Obviously, Johnny Depp isn’t an Indian (though suddenly claiming to be, from mysterious past generations). Nor is their anything Comanche about the costume he’s wearing in the new Silver Bullet (Disney) production of “The Lone Ranger,” to be released in May, 2013. But Depp is playing the role of “Tonto,” and has a costume more about his own flare for Gothic make-up than anything Comanche, or even Indian. His is a freak, fantasy Indian.

Johnny Depp as “Tonto” and Armie Hammer as “The Lone Ranger.” The new movie release date is May, 2013.

That’s fine. The white man has every right to play Indian in any way he sees fit. The white race is the conquering race. If he wants Indian mascots, let him have them. If he likes to play Indian, in his own way, or whatever way, let him. If he misrepresents Indians, it is his privilege to do so. What Indian would take him seriously, anyway?

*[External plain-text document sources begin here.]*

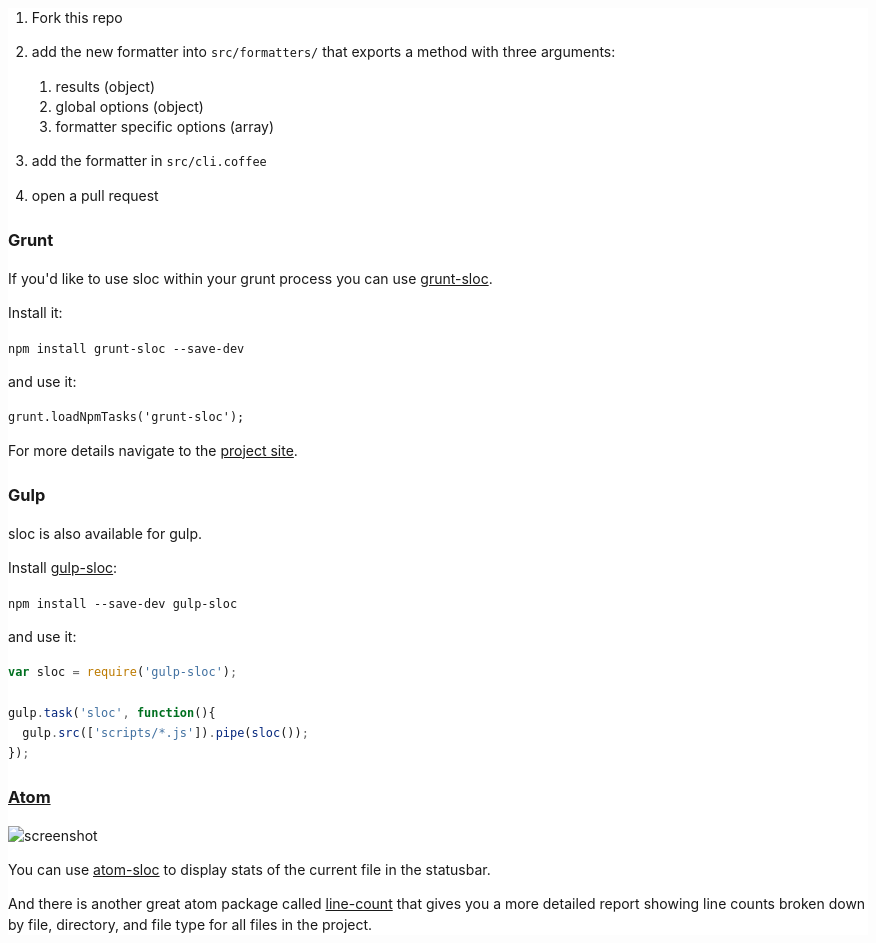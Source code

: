 1. Fork this repo

2. add the new formatter into `src/formatters/` that exports a
   method with three arguments:
   1. results (object)
   2. global options (object)
   3. formatter specific options (array)

3. add the formatter in `src/cli.coffee`

4. open a pull request

### Grunt

If you'd like to use sloc within your grunt process you can use
[grunt-sloc](https://github.com/rhiokim/grunt-sloc).

Install it:

    npm install grunt-sloc --save-dev

and use it:

    grunt.loadNpmTasks('grunt-sloc');

For more details navigate to the
[project site](https://github.com/rhiokim/grunt-sloc).

### Gulp

sloc is also available for gulp.

Install [gulp-sloc](https://github.com/oddjobsman/gulp-sloc):

    npm install --save-dev gulp-sloc

and use it:

```javascript
var sloc = require('gulp-sloc');

gulp.task('sloc', function(){
  gulp.src(['scripts/*.js']).pipe(sloc());
});
```

### [Atom](https://atom.io/)

![screenshot](https://raw.githubusercontent.com/sgade/atom-sloc/master/assets/screen.png)

You can use [atom-sloc](https://github.com/sgade/atom-sloc) to display stats
of the current file in the statusbar.

And there is another great atom package called
[line-count](https://github.com/mark-hahn/line-count) that gives you a more
detailed report showing line counts broken down by file, directory, and file
type for all files in the project.
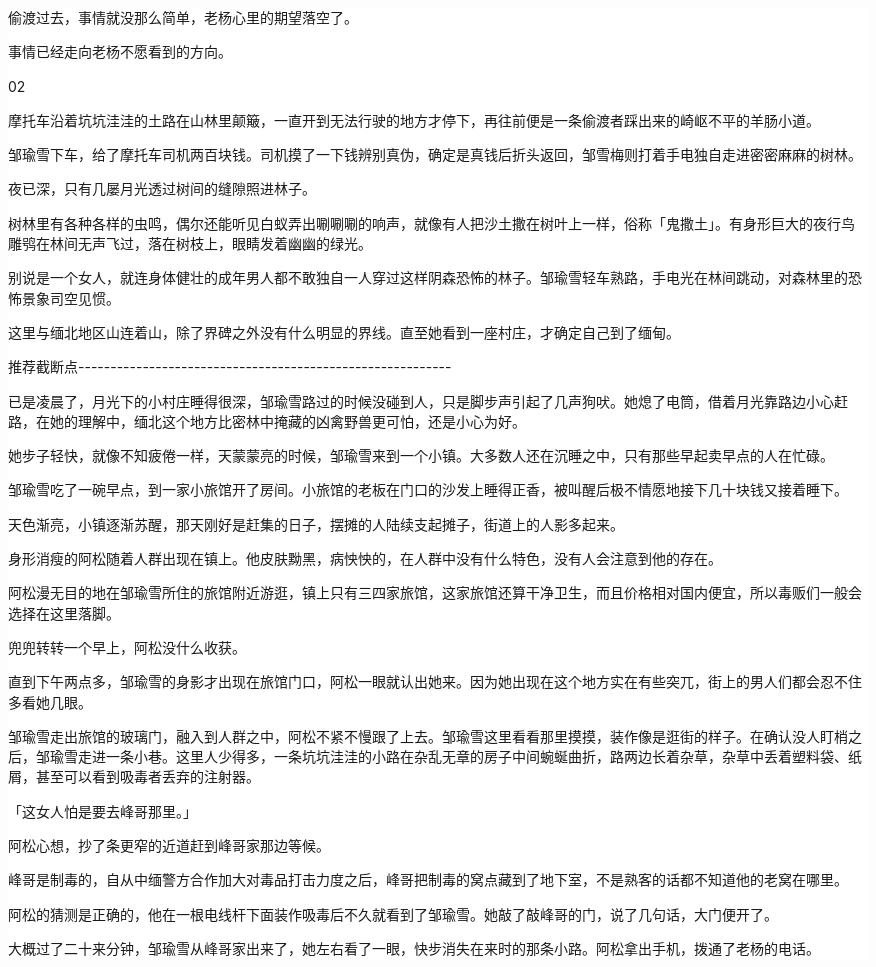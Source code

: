 
偷渡过去，事情就没那么简单，老杨心里的期望落空了。


事情已经走向老杨不愿看到的方向。


02


摩托车沿着坑坑洼洼的土路在山林里颠簸，一直开到无法行驶的地方才停下，再往前便是一条偷渡者踩出来的崎岖不平的羊肠小道。


邹瑜雪下车，给了摩托车司机两百块钱。司机摸了一下钱辨别真伪，确定是真钱后折头返回，邹雪梅则打着手电独自走进密密麻麻的树林。


夜已深，只有几屡月光透过树间的缝隙照进林子。


树林里有各种各样的虫鸣，偶尔还能听见白蚁弄出唰唰唰的响声，就像有人把沙土撒在树叶上一样，俗称「鬼撒土」。有身形巨大的夜行鸟雕鸮在林间无声飞过，落在树枝上，眼睛发着幽幽的绿光。


别说是一个女人，就连身体健壮的成年男人都不敢独自一人穿过这样阴森恐怖的林子。邹瑜雪轻车熟路，手电光在林间跳动，对森林里的恐怖景象司空见惯。


这里与缅北地区山连着山，除了界碑之外没有什么明显的界线。直至她看到一座村庄，才确定自己到了缅甸。


推荐截断点----------------------------------------------------------


已是凌晨了，月光下的小村庄睡得很深，邹瑜雪路过的时候没碰到人，只是脚步声引起了几声狗吠。她熄了电筒，借着月光靠路边小心赶路，在她的理解中，缅北这个地方比密林中掩藏的凶禽野兽更可怕，还是小心为好。


她步子轻快，就像不知疲倦一样，天蒙蒙亮的时候，邹瑜雪来到一个小镇。大多数人还在沉睡之中，只有那些早起卖早点的人在忙碌。


邹瑜雪吃了一碗早点，到一家小旅馆开了房间。小旅馆的老板在门口的沙发上睡得正香，被叫醒后极不情愿地接下几十块钱又接着睡下。


天色渐亮，小镇逐渐苏醒，那天刚好是赶集的日子，摆摊的人陆续支起摊子，街道上的人影多起来。


身形消瘦的阿松随着人群出现在镇上。他皮肤黝黑，病怏怏的，在人群中没有什么特色，没有人会注意到他的存在。


阿松漫无目的地在邹瑜雪所住的旅馆附近游逛，镇上只有三四家旅馆，这家旅馆还算干净卫生，而且价格相对国内便宜，所以毒贩们一般会选择在这里落脚。


兜兜转转一个早上，阿松没什么收获。


直到下午两点多，邹瑜雪的身影才出现在旅馆门口，阿松一眼就认出她来。因为她出现在这个地方实在有些突兀，街上的男人们都会忍不住多看她几眼。


邹瑜雪走出旅馆的玻璃门，融入到人群之中，阿松不紧不慢跟了上去。邹瑜雪这里看看那里摸摸，装作像是逛街的样子。在确认没人盯梢之后，邹瑜雪走进一条小巷。这里人少得多，一条坑坑洼洼的小路在杂乱无章的房子中间蜿蜒曲折，路两边长着杂草，杂草中丢着塑料袋、纸屑，甚至可以看到吸毒者丢弃的注射器。


「这女人怕是要去峰哥那里。」


阿松心想，抄了条更窄的近道赶到峰哥家那边等候。


峰哥是制毒的，自从中缅警方合作加大对毒品打击力度之后，峰哥把制毒的窝点藏到了地下室，不是熟客的话都不知道他的老窝在哪里。


阿松的猜测是正确的，他在一根电线杆下面装作吸毒后不久就看到了邹瑜雪。她敲了敲峰哥的门，说了几句话，大门便开了。


大概过了二十来分钟，邹瑜雪从峰哥家出来了，她左右看了一眼，快步消失在来时的那条小路。阿松拿出手机，拨通了老杨的电话。
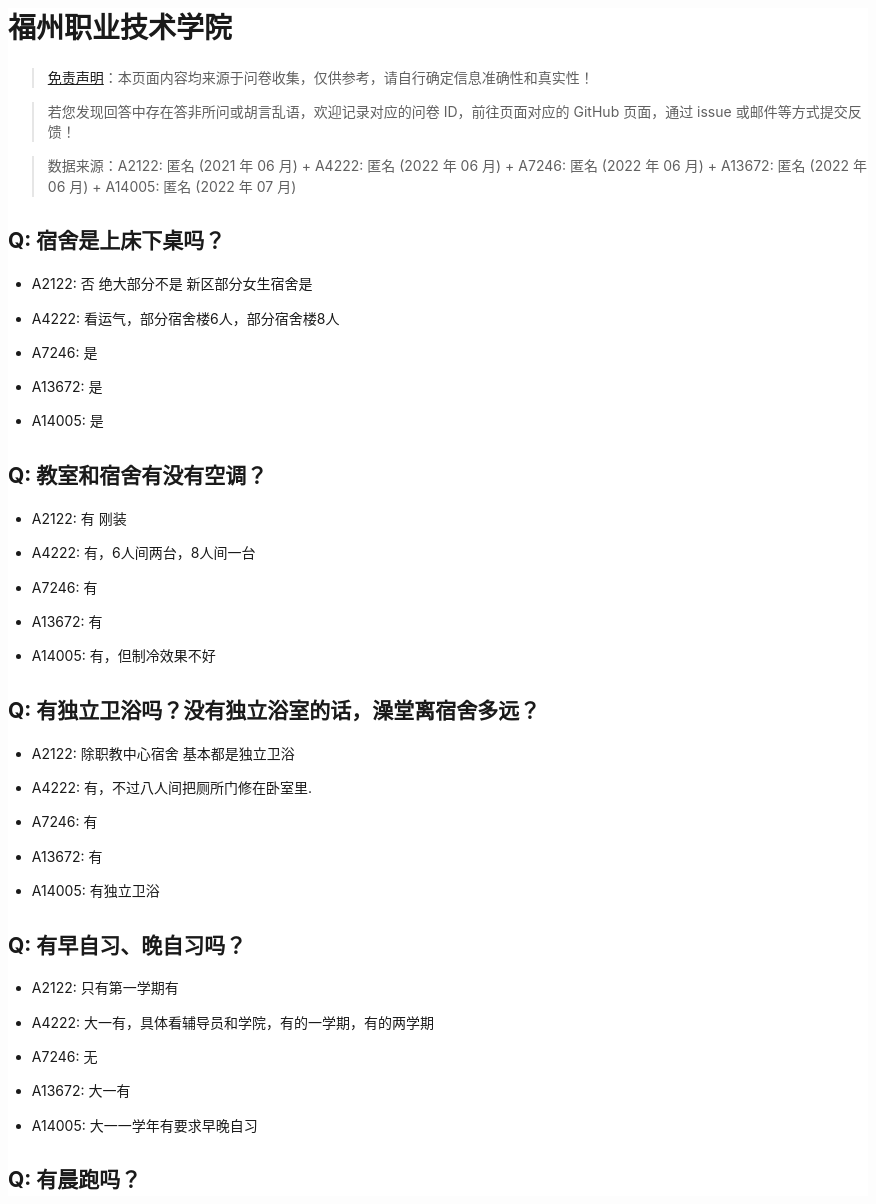 # 福州职业技术学院

> [免责声明](https://colleges.chat/#_3)：本页面内容均来源于问卷收集，仅供参考，请自行确定信息准确性和真实性！

> 若您发现回答中存在答非所问或胡言乱语，欢迎记录对应的问卷 ID，前往页面对应的 GitHub 页面，通过 issue 或邮件等方式提交反馈！

> 数据来源：A2122: 匿名 (2021 年 06 月) + A4222: 匿名 (2022 年 06 月) + A7246: 匿名 (2022 年 06 月) + A13672: 匿名 (2022 年 06 月) + A14005: 匿名 (2022 年 07 月)

## Q: 宿舍是上床下桌吗？

- A2122: 否 绝大部分不是 新区部分女生宿舍是

- A4222: 看运气，部分宿舍楼6人，部分宿舍楼8人

- A7246: 是

- A13672: 是

- A14005: 是

## Q: 教室和宿舍有没有空调？

- A2122: 有 刚装

- A4222: 有，6人间两台，8人间一台

- A7246: 有

- A13672: 有

- A14005: 有，但制冷效果不好

## Q: 有独立卫浴吗？没有独立浴室的话，澡堂离宿舍多远？

- A2122: 除职教中心宿舍 基本都是独立卫浴

- A4222: 有，不过八人间把厕所门修在卧室里.

- A7246: 有

- A13672: 有

- A14005: 有独立卫浴

## Q: 有早自习、晚自习吗？

- A2122: 只有第一学期有

- A4222: 大一有，具体看辅导员和学院，有的一学期，有的两学期

- A7246: 无

- A13672: 大一有

- A14005: 大一一学年有要求早晚自习

## Q: 有晨跑吗？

At least Johnny Depp doesn’t claim to be Indian, any too much, or to be Comanche, like Rudy “Youngblood” Gonzales did when he took the lead part in Mel Gibson’s Apocalypto, or like Heart Hays (Katheryan Shay Greer) does as she tries to make herself the Pocahontas of Sunset Strip. Both Rudy and Heart actually claim to be Comanche, and neither are. Neither have produced one shred of evidence, of any kind that they have any Indian blood in them at all, let alone Comanche.

But Johnny Depp is into professional pretense. It’s Hollywood. It isn’t about authenticity. It is about make-believe, like, “a Kentucky great-grandmother’s ancestry” by which Depp says he’s Cherokee and Creek!

Depp says his “inspiration” for his costume comes directly from the painting of Kirby Sattler, a very white white man, who is famous for fantasy Indian art, not historically authentic renditions. American Indians are the subject of many non-Indian artists, and there is no outrage in their imagination. Just let it be understood by all that this is the privilege of the world–to dream about Indians, to imagine being Indian. The fantasy painting of Sattler has nothing to do with authenticity, but white fantasy about Indian things.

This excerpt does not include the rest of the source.